I would say no, not the way you doing it according to this snippet I found on the interweb:
Of the predefined schemes listed (http, ftp, news, nntp, telnet, gopher
wais, mailto, file, prospero), only ftp: and telnet: URLs use the login
form, which allows for a password. http: uses only hostport.
So the syntax in the spec doesn't allow for what you want.

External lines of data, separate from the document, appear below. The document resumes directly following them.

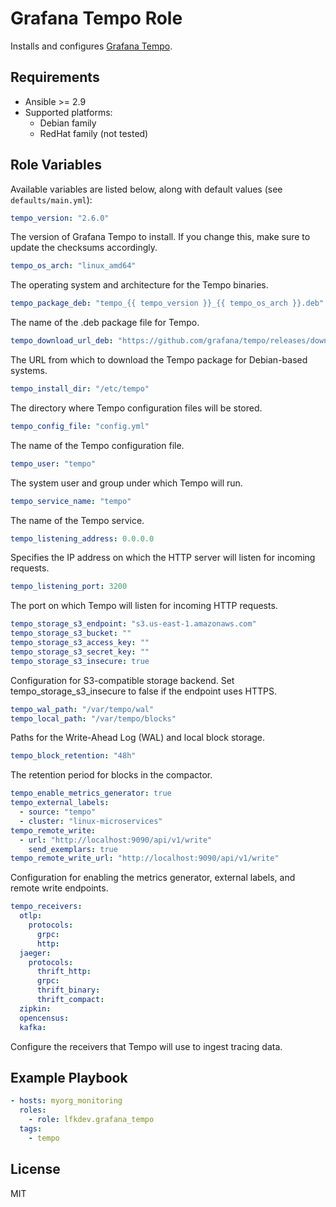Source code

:# Grafana Tempo Role

Installs and configures [Grafana Tempo](https://grafana.com/oss/tempo/).

## Requirements
- Ansible >= 2.9
- Supported platforms:
  - Debian family
  - RedHat family (not tested)

## Role Variables
Available variables are listed below, along with default values (see `defaults/main.yml`):

```yaml
tempo_version: "2.6.0"
```
The version of Grafana Tempo to install. If you change this, make sure to update the checksums accordingly.

```yaml
tempo_os_arch: "linux_amd64"
```
The operating system and architecture for the Tempo binaries.

```yaml
tempo_package_deb: "tempo_{{ tempo_version }}_{{ tempo_os_arch }}.deb"
```
The name of the .deb package file for Tempo.

```yaml
tempo_download_url_deb: "https://github.com/grafana/tempo/releases/download/v{{ tempo_version }}/{{ tempo_package_deb }}"
```
The URL from which to download the Tempo package for Debian-based systems.

```yaml
tempo_install_dir: "/etc/tempo"
```
The directory where Tempo configuration files will be stored.

```yaml
tempo_config_file: "config.yml"
```
The name of the Tempo configuration file.

```yaml
tempo_user: "tempo"
```
The system user and group under which Tempo will run.

```yaml
tempo_service_name: "tempo"
```
The name of the Tempo service.

```yaml
tempo_listening_address: 0.0.0.0
```
Specifies the IP address on which the HTTP server will listen for incoming requests.

```yaml
tempo_listening_port: 3200
```
The port on which Tempo will listen for incoming HTTP requests.

```yaml
tempo_storage_s3_endpoint: "s3.us-east-1.amazonaws.com"
tempo_storage_s3_bucket: ""
tempo_storage_s3_access_key: ""
tempo_storage_s3_secret_key: ""
tempo_storage_s3_insecure: true
```
Configuration for S3-compatible storage backend. Set tempo_storage_s3_insecure to false if the endpoint uses HTTPS.

```yaml
tempo_wal_path: "/var/tempo/wal"
tempo_local_path: "/var/tempo/blocks"
```
Paths for the Write-Ahead Log (WAL) and local block storage.

```yaml
tempo_block_retention: "48h"
```
The retention period for blocks in the compactor.

```yaml
tempo_enable_metrics_generator: true
tempo_external_labels:
  - source: "tempo"
  - cluster: "linux-microservices"
tempo_remote_write:
  - url: "http://localhost:9090/api/v1/write"
    send_exemplars: true
tempo_remote_write_url: "http://localhost:9090/api/v1/write"
```
Configuration for enabling the metrics generator, external labels, and remote write endpoints.

```yaml
tempo_receivers:
  otlp:
    protocols:
      grpc:
      http:
  jaeger:
    protocols:
      thrift_http:
      grpc:
      thrift_binary:
      thrift_compact:
  zipkin:
  opencensus:
  kafka:
```
Configure the receivers that Tempo will use to ingest tracing data.

## Example Playbook
```yaml
- hosts: myorg_monitoring
  roles:
    - role: lfkdev.grafana_tempo
  tags:
    - tempo
```

## License
MIT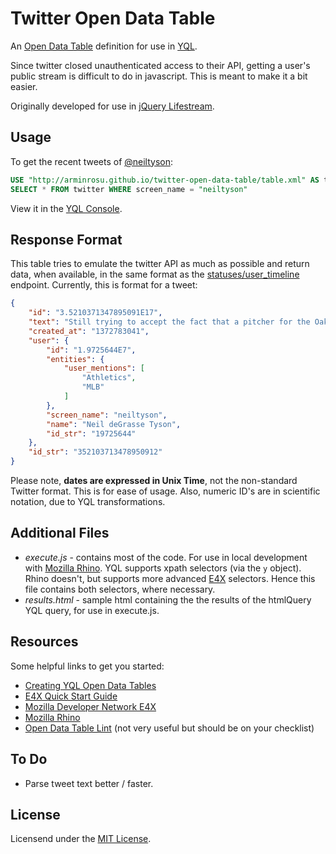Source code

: # Twitter Open Data Table

An [Open Data Table](http://www.datatables.org/) definition for use in [YQL](http://developer.yahoo.com/yql/).

Since twitter closed unauthenticated access to their API, getting a user's public stream is difficult to do in javascript. This is meant to make it a bit easier.

Originally developed for use in [jQuery Lifestream](https://github.com/christianv/jquery-lifestream).

## Usage

To get the recent tweets of [@neiltyson](https://twitter.com/neiltyson):

``` SQL
USE "http://arminrosu.github.io/twitter-open-data-table/table.xml" AS twitter;
SELECT * FROM twitter WHERE screen_name = "neiltyson"
```

View it in the [YQL Console](http://query.yahooapis.com/v1/public/yql?q=USE%20%22http%3A%2F%2Farminrosu.github.io%2Ftwitter-open-data-table%2Ftable.xml%22%20AS%20twitter%3B%0ASELECT%20*%20FROM%20twitter%20WHERE%20screen_name%20%3D%20%22neiltyson%22&format=json).

## Response Format

This table tries to emulate the twitter API as much as possible and return data, when available, in the same format as the [statuses/user_timeline](https://dev.twitter.com/docs/api/1/get/statuses/user_timeline) endpoint. Currently, this is format for a tweet:

``` JSON
{
	"id": "3.5210371347895091E17",
	"text": "Still trying to accept the fact that a pitcher for the Oakland  @Athletics  in Major League Baseball ( @MLB ) is named Balfour.",
	"created_at": "1372783041",
	"user": {
		"id": "1.9725644E7",
		"entities": {
			"user_mentions": [
				"Athletics",
				"MLB"
			]
		},
		"screen_name": "neiltyson",
		"name": "Neil deGrasse Tyson",
		"id_str": "19725644"
	},
	"id_str": "352103713478950912"
}
```

Please note, **dates are expressed in Unix Time**, not the non-standard Twitter format. This is for ease of usage. Also, numeric ID's are in scientific notation, due to YQL transformations.

## Additional Files

* *execute.js* - contains most of the code. For use in local development with [Mozilla Rhino](https://developer.mozilla.org/en/docs/Rhino). YQL supports xpath selectors (via the `y` object). Rhino doesn't, but supports more advanced [E4X](https://developer.mozilla.org/en-US/docs/E4X) selectors. Hence this file contains both selectors, where necessary.
* *results.html* - sample html containing the the results of the htmlQuery YQL query, for use in execute.js.

## Resources

Some helpful links to get you started:

* [Creating YQL Open Data Tables](http://developer.yahoo.com/yql/guide/yql_dev_guide.html)
* [E4X Quick Start Guide](http://wso2.com/project/mashup/0.2/docs/e4xquickstart.html)
* [Mozilla Developer Network E4X](https://developer.mozilla.org/en-US/docs/E4X)
* [Mozilla Rhino](https://developer.mozilla.org/en/docs/Rhino)
* [Open Data Table Lint](http://www.datatables.org/healthchecker/lint/) (not very useful but should be on your checklist)

## To Do

* Parse tweet text better / faster.

## License

Licensend under the [MIT License](http://opensource.org/licenses/MIT).
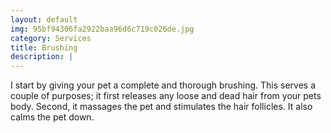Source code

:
 ```yaml
---
layout: default
img: 95bf94306fa2922baa96d6c719c026de.jpg
category: Services
title: Brushing
description: |
---
```


I start by giving your pet a complete and thorough brushing.  This serves a couple of purposes; it first releases any loose and dead hair  from your pets body.  Second, it massages the pet and stimulates the hair follicles.  It also calms the pet down.
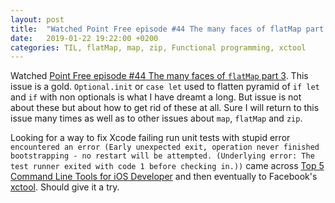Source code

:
 ```yaml
---
layout: post
title:  "Watched Point Free episode #44 The many faces of flatMap part 3"
date:   2019-01-22 19:22:00 +0200
categories: TIL, flatMap, map, zip, Functional programming, xctool
---
```

Watched [Point Free episode \#44 The many faces of `flatMap` part 3](https://www.pointfree.co/episodes/ep44-the-many-faces-of-flat-map-part-3). This issue is a gold. `Optional.init` or `case let` used to flatten pyramid of `if let` and `if` with non optionals is what I have dreamt a long. But issue is not about these but about how to get rid of these at all. Sure I will return to this issue many times as well as to other issues about `map`, `flatMap` and `zip`.

Looking for a way to fix Xcode failing run unit tests with stupid error `encountered an error (Early unexpected exit, operation never finished bootstrapping - no restart will be attempted. (Underlying error: The test runner exited with code 1 before checking in.))` came across [Top 5 Command Line Tools for iOS Developer](https://shashikantjagtap.net/top-5-command-line-tools-ios-developer/) and then eventually to Facebook's [xctool](https://github.com/facebook/xctool/). Should give it a try.

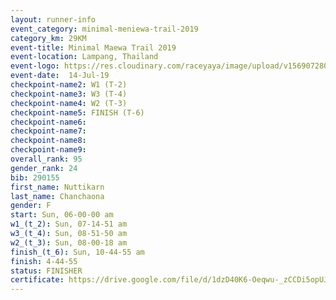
 ```yaml
---
layout: runner-info 
event_category: minimal-meniewa-trail-2019 
category_km: 29KM 
event-title: Minimal Maewa Trail 2019 
event-location: Lampang, Thailand 
event-logo: https://res.cloudinary.com/raceyaya/image/upload/v1569072805/logo/minimal-trail_ktnvsp.jpg 
event-date:  14-Jul-19 
checkpoint-name2: W1 (T-2) 
checkpoint-name3: W3 (T-4) 
checkpoint-name4: W2 (T-3) 
checkpoint-name5: FINISH (T-6) 
checkpoint-name6: 
checkpoint-name7: 
checkpoint-name8: 
checkpoint-name9: 
overall_rank: 95
gender_rank: 24
bib: 290155
first_name: Nuttikarn
last_name: Chanchaona
gender: F
start: Sun, 06-00-00 am
w1_(t_2): Sun, 07-14-51 am
w3_(t_4): Sun, 08-51-50 am
w2_(t_3): Sun, 08-00-18 am
finish_(t_6): Sun, 10-44-55 am
finish: 4-44-55
status: FINISHER
certificate: https://drive.google.com/file/d/1dzD40K6-Oeqwu-_zCCDi5opUJE6-yRx3/view?usp=sharing
---
```

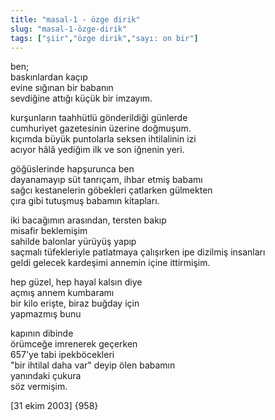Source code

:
 ```yaml
---
title: "masal-1 - özge dirik"
slug: "masal-1-özge-dirik"
tags: ["şiir","özge dirik","sayı: on bir"]
---
```


ben;\
baskınlardan kaçıp\
evine sığınan bir babanın\
sevdiğine attığı küçük bir imzayım.

kurşunların taahhütlü gönderildiği günlerde\
cumhuriyet gazetesinin üzerine doğmuşum.\
kıçımda büyük puntolarla seksen ihtilalinin izi\
acıyor hâlâ yediğim ilk ve son iğnenin yeri.

göğüslerinde hapşurunca ben\
dayanamayıp süt tanrıçam, ihbar etmiş babamı\
sağcı kestanelerin göbekleri çatlarken gülmekten\
çıra gibi tutuşmuş babamın kitapları.

iki bacağımın arasından, tersten bakıp\
misafir beklemişim\
sahilde balonlar yürüyüş yapıp\
saçmalı tüfekleriyle patlatmaya çalışırken ipe dizilmiş insanları\
geldi gelecek kardeşimi annemin içine ittirmişim.

hep güzel, hep hayal kalsın diye\
açmış annem kumbaramı\
bir kilo erişte, biraz buğday için\
yapmazmış bunu

kapının dibinde\
örümceğe imrenerek geçerken\
657'ye tabi ipekböcekleri\
"bir ihtilal daha var" deyip ölen babamın\
yanındaki çukura\
söz vermişim.

\[31 ekim 2003\] {958}

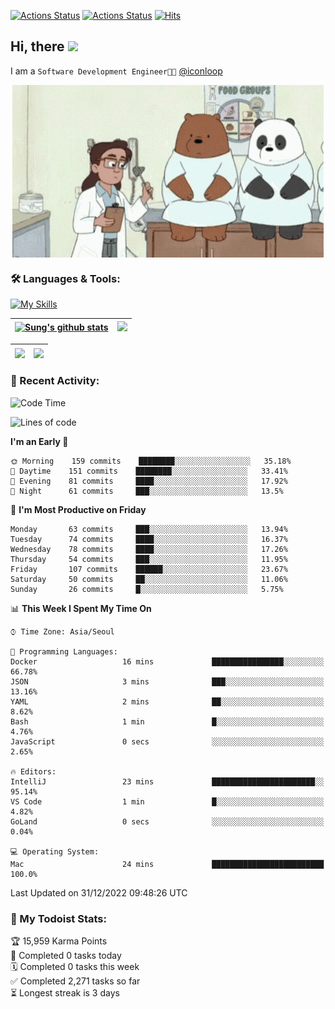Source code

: 
[![Actions Status](https://github.com/ddok2/ddok2/workflows/Todoist%20Readme/badge.svg)](https://github.com/ddok2/ddok2/actions)
[![Actions Status](https://github.com/ddok2/ddok2/workflows/wakatime-stats/badge.svg)](https://github.com/ddok2/ddok2/actions)
[![Hits](https://hits.seeyoufarm.com/api/count/incr/badge.svg?url=https%3A%2F%2Fgithub.com%2Fddok2&count_bg=%23FF9595&title_bg=%23555555&icon=github.svg&icon_color=%23FFFFFF&title=hits&edge_flat=false)](https://hits.seeyoufarm.com)

<!-- ![visitors](https://visitor-badge.laobi.icu/badge?page_id=ddok2.ddok2) -->
## Hi, there <img src="https://raw.githubusercontent.com/MartinHeinz/MartinHeinz/master/wave.gif" width="3%">

I am a `Software Development Engineer🧑‍💻` [@iconloop](https://github.com/iconloop)


<p align="center">
    <img align="center" alt="GIF" src="img/debugging.gif" />
</p>


### 🛠 Languages & Tools:

[![My Skills](https://skillicons.dev/icons?i=go,js,ts,py,express,react,svelte,jquery,pug,mongodb,mysql,redis,aws,docker,kubernetes)](https://skillicons.dev)


| <a href="https://github-readme-stats.vercel.app/api?username=ddok2&show_icons=true&include_all_commits=true&count_private=true&theme=buefy&hide_border=true"><img align="center" src="https://github-readme-stats.vercel.app/api?username=ddok2&show_icons=true&include_all_commits=true&count_private=true&theme=buefy&hide_border=true" alt="Sung's github stats" /></a> | <a href="https://github.com/ddok2"><img src="http://github-readme-streak-stats.herokuapp.com?user=ddok2&hide_border=true" /></a> |
| ------------- |------------- |


| <a href="https://github.com/ddok2"><img align="center" src="https://github-readme-stats.vercel.app/api/top-langs/?username=ddok2&theme=buefy&hide=html,css&hide_border=true" /></a> | <a href="https://github.com/ddok2"><img align="center" src="https://activity-graph.herokuapp.com/graph?username=ddok2&theme=github&hide_border=true" height="250" /></a> |
| ------------- |--------------------------------------------------------------------------------------------------------------------------------------------------------------------------|


<!-- <details open>
    <summary>📈 My GitHub Stats</summary>
    <p align="center">
        <a href="https://github.com/ddok2">
            <img align="center" src="https://github-readme-stats.vercel.app/api?username=ddok2&show_icons=true&include_all_commits=true&count_private=true&theme=buefy&hide_border=true" alt="Sung's github stats" />
        </a>
    </p>
</details>
<details>
    <summary>💬 Top Languages</summary>
    <p align="center"> 
        <a href="https://github.com/ddok2">
            <img align="center" src="https://github-readme-stats.vercel.app/api/top-langs/?username=ddok2&layout=compact&theme=buefy&hide=html,css&hide_border=true" />
        </a>
    </p>
</details> -->


### 🌈 Recent Activity:
<!--START_SECTION:waka-->
![Code Time](http://img.shields.io/badge/Code%20Time-1%2C897%20hrs%2015%20mins-blue)

![Lines of code](https://img.shields.io/badge/From%20Hello%20World%20I%27ve%20Written-1%20Million%20lines%20of%20code-blue)

**I'm an Early 🐤** 

```text
🌞 Morning    159 commits    ████████░░░░░░░░░░░░░░░░░   35.18% 
🌆 Daytime    151 commits    ████████░░░░░░░░░░░░░░░░░   33.41% 
🌃 Evening    81 commits     ████░░░░░░░░░░░░░░░░░░░░░   17.92% 
🌙 Night      61 commits     ███░░░░░░░░░░░░░░░░░░░░░░   13.5%

```
📅 **I'm Most Productive on Friday** 

```text
Monday       63 commits     ███░░░░░░░░░░░░░░░░░░░░░░   13.94% 
Tuesday      74 commits     ████░░░░░░░░░░░░░░░░░░░░░   16.37% 
Wednesday    78 commits     ████░░░░░░░░░░░░░░░░░░░░░   17.26% 
Thursday     54 commits     ███░░░░░░░░░░░░░░░░░░░░░░   11.95% 
Friday       107 commits    ██████░░░░░░░░░░░░░░░░░░░   23.67% 
Saturday     50 commits     ██░░░░░░░░░░░░░░░░░░░░░░░   11.06% 
Sunday       26 commits     █░░░░░░░░░░░░░░░░░░░░░░░░   5.75%

```


📊 **This Week I Spent My Time On** 

```text
⌚︎ Time Zone: Asia/Seoul

💬 Programming Languages: 
Docker                   16 mins             ████████████████░░░░░░░░░   66.78% 
JSON                     3 mins              ███░░░░░░░░░░░░░░░░░░░░░░   13.16% 
YAML                     2 mins              ██░░░░░░░░░░░░░░░░░░░░░░░   8.62% 
Bash                     1 min               █░░░░░░░░░░░░░░░░░░░░░░░░   4.76% 
JavaScript               0 secs              ░░░░░░░░░░░░░░░░░░░░░░░░░   2.65%

🔥 Editors: 
IntelliJ                 23 mins             ███████████████████████░░   95.14% 
VS Code                  1 min               █░░░░░░░░░░░░░░░░░░░░░░░░   4.82% 
GoLand                   0 secs              ░░░░░░░░░░░░░░░░░░░░░░░░░   0.04%

💻 Operating System: 
Mac                      24 mins             █████████████████████████   100.0%

```


 Last Updated on 31/12/2022 09:48:26 UTC
<!--END_SECTION:waka-->

### 🚧 My Todoist Stats:
<!-- TODO-IST:START -->
🏆  15,959 Karma Points           
🌸  Completed 0 tasks today           
🗓  Completed 0 tasks this week           
✅  Completed 2,271 tasks so far           
⏳  Longest streak is 3 days
<!-- TODO-IST:END -->

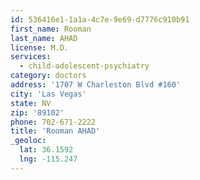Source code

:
 ```yaml
---
id: 536416e1-1a1a-4c7e-9e69-d7776c910b91
first_name: Rooman
last_name: AHAD
license: M.D.
services:
  - child-adolescent-psychiatry
category: doctors
address: '1707 W Charleston Blvd #160'
city: 'Las Vegas'
state: NV
zip: '89102'
phone: 702-671-2222
title: 'Rooman AHAD'
_geoloc:
  lat: 36.1592
  lng: -115.247
---
```

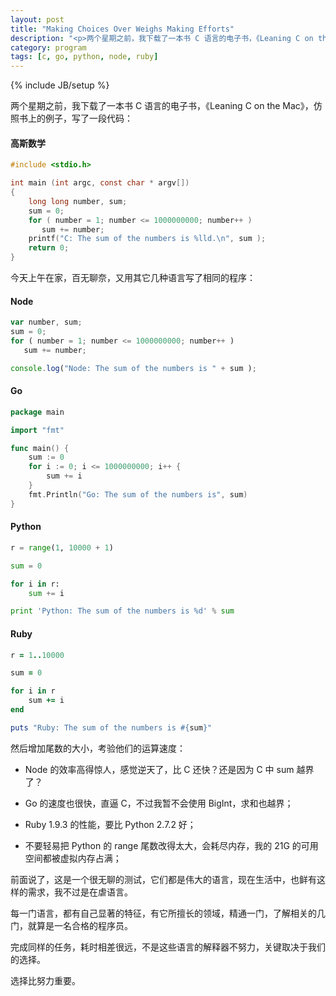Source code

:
 ```yaml
---
layout: post
title: "Making Choices Over Weighs Making Efforts"
description: "<p>两个星期之前，我下载了一本书 C 语言的电子书，《Leaning C on the Mac》，仿照书上的例子，写了一段代码，计算高斯数学。今天，又分别用 Node Go Python 和 Ruby 写了相同的逻辑，主要是为了复习他们的循环写法。</p><p>完成同样的任务，耗时相差很远，不是这些语言的解释器不努力，关键取决于我们的选择。</p><p>选择比努力重要。</p>"
category: program
tags: [c, go, python, node, ruby]
---
```

{% include JB/setup %}

两个星期之前，我下载了一本书 C 语言的电子书，《Leaning C on the Mac》，仿照书上的例子，写了一段代码：

#### 高斯数学

```c
#include <stdio.h>

int main (int argc, const char * argv[])
{
	long long number, sum;
	sum = 0;
	for ( number = 1; number <= 1000000000; number++ )
	   sum += number;
	printf("C: The sum of the numbers is %lld.\n", sum );
	return 0;
}
```
今天上午在家，百无聊奈，又用其它几种语言写了相同的程序：

#### Node

```javascript
var number, sum;
sum = 0;
for ( number = 1; number <= 1000000000; number++ )
   sum += number;

console.log("Node: The sum of the numbers is " + sum );
```

#### Go

```go
package main

import "fmt"

func main() {
	sum := 0
	for i := 0; i <= 1000000000; i++ {
		sum += i
	}
	fmt.Println("Go: The sum of the numbers is", sum)
}
```

#### Python

```python
r = range(1, 10000 + 1)

sum = 0

for i in r:
	sum += i

print 'Python: The sum of the numbers is %d' % sum
```

#### Ruby

```ruby
r = 1..10000

sum = 0

for i in r
	sum += i
end

puts "Ruby: The sum of the numbers is #{sum}"
```

然后增加尾数的大小，考验他们的运算速度：

- Node 的效率高得惊人，感觉逆天了，比 C 还快？还是因为 C 中 sum 越界了？

- Go 的速度也很快，直逼 C，不过我暂不会使用 BigInt，求和也越界；

- Ruby 1.9.3 的性能，要比 Python 2.7.2 好；

- 不要轻易把 Python 的 range 尾数改得太大，会耗尽内存，我的 21G 的可用空间都被虚拟内存占满；

前面说了，这是一个很无聊的测试，它们都是伟大的语言，现在生活中，也鲜有这样的需求，我不过是在虐语言。

每一门语言，都有自己显著的特征，有它所擅长的领域，精通一门，了解相关的几门，就算是一名合格的程序员。

完成同样的任务，耗时相差很远，不是这些语言的解释器不努力，关键取决于我们的选择。

选择比努力重要。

See:
http://www.w3.org/hypertext/WWW/Address ... ssing.html
http://www.w3.org/hypertext/WWW/Addressing/rfc1738.txt
In the HTTP 1.0 protocol (with Basic Authentication) the user name and
password are not sent as part of the URL on the GET line, but rather in a
"Authorization:" header sent in response to a "WWW-Authenticate:" header
sent when a prior request failed.
The HTTP spec also agrees that the http: URL has the form:
http_URL = "
http:" "//" host [ ":" port ] [ abs_path ]
See:
http://www.w3.org/hypertext/WWW/Protocols/Overview.html
http://www.w3.org/hypertext/WWW/Protoco ... /spec.html
While you could write a custom client that would do a GET with a username
and password by sending the right headers with the request, trying to use
the generic URL syntax to do this is not going to work.
(There are other authorization schemes in the works besides Basic, but it
is still widely used.)
(Also note: While the spec for telnet URLs allows for a username and
password, you are unlikely to find this implemented.)